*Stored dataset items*

□ □ □ □

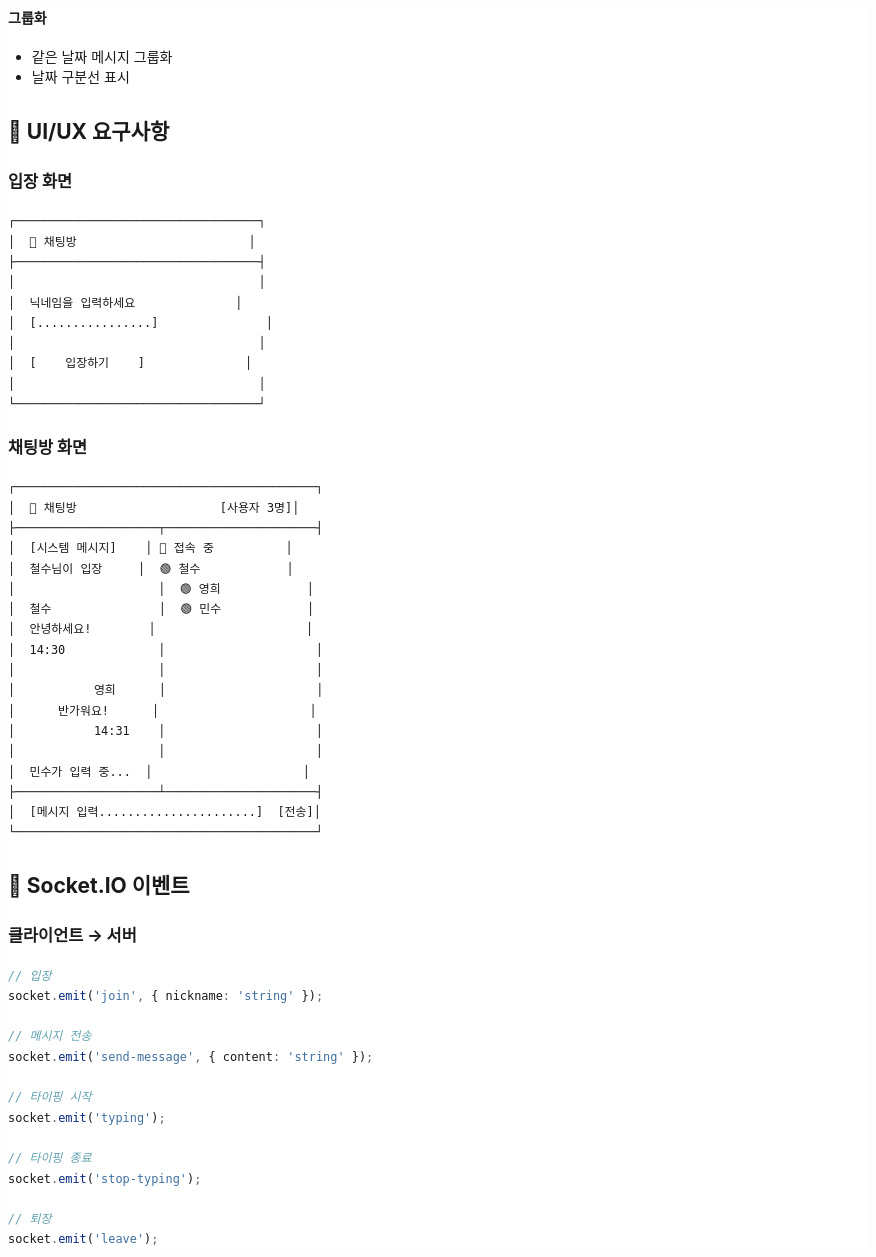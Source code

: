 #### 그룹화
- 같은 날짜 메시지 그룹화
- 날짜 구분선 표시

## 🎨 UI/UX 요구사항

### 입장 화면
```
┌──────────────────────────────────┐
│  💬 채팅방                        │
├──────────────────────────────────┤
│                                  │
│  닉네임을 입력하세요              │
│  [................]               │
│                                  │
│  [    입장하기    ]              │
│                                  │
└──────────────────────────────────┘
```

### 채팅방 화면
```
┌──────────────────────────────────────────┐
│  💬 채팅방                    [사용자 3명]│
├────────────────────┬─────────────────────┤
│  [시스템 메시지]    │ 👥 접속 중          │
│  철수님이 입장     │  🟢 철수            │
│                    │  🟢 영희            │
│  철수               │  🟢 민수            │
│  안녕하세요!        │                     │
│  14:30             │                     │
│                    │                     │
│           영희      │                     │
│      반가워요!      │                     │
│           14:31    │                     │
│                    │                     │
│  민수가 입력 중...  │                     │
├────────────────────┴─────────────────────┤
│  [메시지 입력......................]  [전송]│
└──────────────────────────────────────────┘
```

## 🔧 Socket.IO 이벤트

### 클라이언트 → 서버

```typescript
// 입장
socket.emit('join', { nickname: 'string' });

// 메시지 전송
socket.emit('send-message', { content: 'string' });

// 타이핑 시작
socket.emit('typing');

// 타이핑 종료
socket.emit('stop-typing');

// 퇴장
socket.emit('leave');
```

□ □ □ □

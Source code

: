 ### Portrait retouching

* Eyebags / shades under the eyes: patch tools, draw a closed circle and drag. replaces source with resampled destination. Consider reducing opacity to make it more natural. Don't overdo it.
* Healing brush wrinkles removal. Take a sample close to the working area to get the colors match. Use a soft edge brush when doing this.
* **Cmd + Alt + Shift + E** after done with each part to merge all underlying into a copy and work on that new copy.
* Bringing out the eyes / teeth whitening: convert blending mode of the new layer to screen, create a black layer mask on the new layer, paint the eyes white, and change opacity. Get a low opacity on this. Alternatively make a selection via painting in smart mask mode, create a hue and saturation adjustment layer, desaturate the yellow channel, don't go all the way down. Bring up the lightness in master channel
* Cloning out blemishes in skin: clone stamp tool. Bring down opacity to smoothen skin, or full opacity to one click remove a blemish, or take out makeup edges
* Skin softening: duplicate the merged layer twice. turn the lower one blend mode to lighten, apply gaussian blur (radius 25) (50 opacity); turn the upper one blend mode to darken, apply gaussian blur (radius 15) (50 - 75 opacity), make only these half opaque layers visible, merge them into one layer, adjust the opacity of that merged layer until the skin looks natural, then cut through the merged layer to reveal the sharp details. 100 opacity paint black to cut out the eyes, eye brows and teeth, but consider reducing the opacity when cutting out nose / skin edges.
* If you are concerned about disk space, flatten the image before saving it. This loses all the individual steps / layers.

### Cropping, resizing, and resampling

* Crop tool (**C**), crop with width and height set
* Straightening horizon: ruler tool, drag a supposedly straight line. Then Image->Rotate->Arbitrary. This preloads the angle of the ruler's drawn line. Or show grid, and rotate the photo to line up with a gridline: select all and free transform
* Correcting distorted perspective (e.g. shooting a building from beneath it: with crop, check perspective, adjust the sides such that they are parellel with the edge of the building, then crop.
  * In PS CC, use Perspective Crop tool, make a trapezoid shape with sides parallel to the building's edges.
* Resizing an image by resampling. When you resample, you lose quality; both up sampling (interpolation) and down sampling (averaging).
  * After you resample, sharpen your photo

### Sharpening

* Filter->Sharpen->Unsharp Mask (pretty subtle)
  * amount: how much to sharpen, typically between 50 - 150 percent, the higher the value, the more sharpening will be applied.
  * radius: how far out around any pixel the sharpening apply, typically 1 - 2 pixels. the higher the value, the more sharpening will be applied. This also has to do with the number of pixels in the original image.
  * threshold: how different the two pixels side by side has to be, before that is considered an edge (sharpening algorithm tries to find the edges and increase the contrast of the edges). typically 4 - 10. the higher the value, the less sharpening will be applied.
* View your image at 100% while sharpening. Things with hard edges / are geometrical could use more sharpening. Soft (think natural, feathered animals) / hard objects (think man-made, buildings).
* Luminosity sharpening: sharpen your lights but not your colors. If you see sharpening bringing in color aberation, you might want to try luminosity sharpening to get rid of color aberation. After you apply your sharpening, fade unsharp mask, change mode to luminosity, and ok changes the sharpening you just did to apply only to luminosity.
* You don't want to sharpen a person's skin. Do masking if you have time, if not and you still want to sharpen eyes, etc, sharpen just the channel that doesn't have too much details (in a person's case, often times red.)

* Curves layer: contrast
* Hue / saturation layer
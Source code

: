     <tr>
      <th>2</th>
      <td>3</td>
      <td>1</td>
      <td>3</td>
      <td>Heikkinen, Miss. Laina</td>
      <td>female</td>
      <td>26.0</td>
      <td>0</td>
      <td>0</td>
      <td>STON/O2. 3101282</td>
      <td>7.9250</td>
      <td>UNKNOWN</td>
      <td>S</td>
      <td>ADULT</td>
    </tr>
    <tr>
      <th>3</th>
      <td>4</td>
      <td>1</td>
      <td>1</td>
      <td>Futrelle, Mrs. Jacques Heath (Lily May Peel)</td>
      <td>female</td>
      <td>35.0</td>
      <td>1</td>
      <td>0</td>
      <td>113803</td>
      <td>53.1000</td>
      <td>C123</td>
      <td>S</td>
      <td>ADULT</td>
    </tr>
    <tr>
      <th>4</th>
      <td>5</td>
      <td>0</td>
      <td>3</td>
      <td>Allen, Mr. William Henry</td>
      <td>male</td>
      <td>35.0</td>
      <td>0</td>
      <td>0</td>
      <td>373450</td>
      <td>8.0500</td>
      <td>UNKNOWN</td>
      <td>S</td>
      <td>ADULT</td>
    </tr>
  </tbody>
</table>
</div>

□ □ □ □

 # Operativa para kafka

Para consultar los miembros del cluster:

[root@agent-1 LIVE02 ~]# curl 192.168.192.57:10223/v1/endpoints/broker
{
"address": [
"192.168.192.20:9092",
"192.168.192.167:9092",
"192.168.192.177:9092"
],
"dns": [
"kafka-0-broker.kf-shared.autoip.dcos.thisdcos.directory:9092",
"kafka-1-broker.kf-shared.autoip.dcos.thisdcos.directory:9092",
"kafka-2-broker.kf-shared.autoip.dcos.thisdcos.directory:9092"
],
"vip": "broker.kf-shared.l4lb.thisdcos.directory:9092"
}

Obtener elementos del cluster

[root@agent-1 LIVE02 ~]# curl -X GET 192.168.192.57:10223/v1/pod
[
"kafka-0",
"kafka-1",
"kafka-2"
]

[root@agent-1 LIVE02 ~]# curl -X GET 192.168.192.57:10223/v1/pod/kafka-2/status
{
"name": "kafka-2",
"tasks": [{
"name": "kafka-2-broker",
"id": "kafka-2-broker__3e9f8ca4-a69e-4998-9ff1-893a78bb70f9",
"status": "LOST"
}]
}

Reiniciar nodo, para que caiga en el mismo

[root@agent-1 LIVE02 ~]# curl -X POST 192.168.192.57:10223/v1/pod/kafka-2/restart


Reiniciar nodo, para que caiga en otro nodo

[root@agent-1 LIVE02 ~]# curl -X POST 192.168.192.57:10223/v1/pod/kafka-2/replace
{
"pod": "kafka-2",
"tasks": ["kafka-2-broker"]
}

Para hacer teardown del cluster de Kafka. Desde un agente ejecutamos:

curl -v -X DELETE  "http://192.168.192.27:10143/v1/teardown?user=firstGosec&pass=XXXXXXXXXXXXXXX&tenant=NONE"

□ □ □ □

*Work to be completed*
Which lines in the records above hold the string "contrast"? Copy each of them.

*Answer to this task*
  * threshold: how different the two pixels side by side has to be, before that is considered an edge (sharpening algorithm tries to find the edges and increase the contrast of the edges). typically 4 - 10. the higher the value, the less sharpening will be applied.
* Curves layer: contrast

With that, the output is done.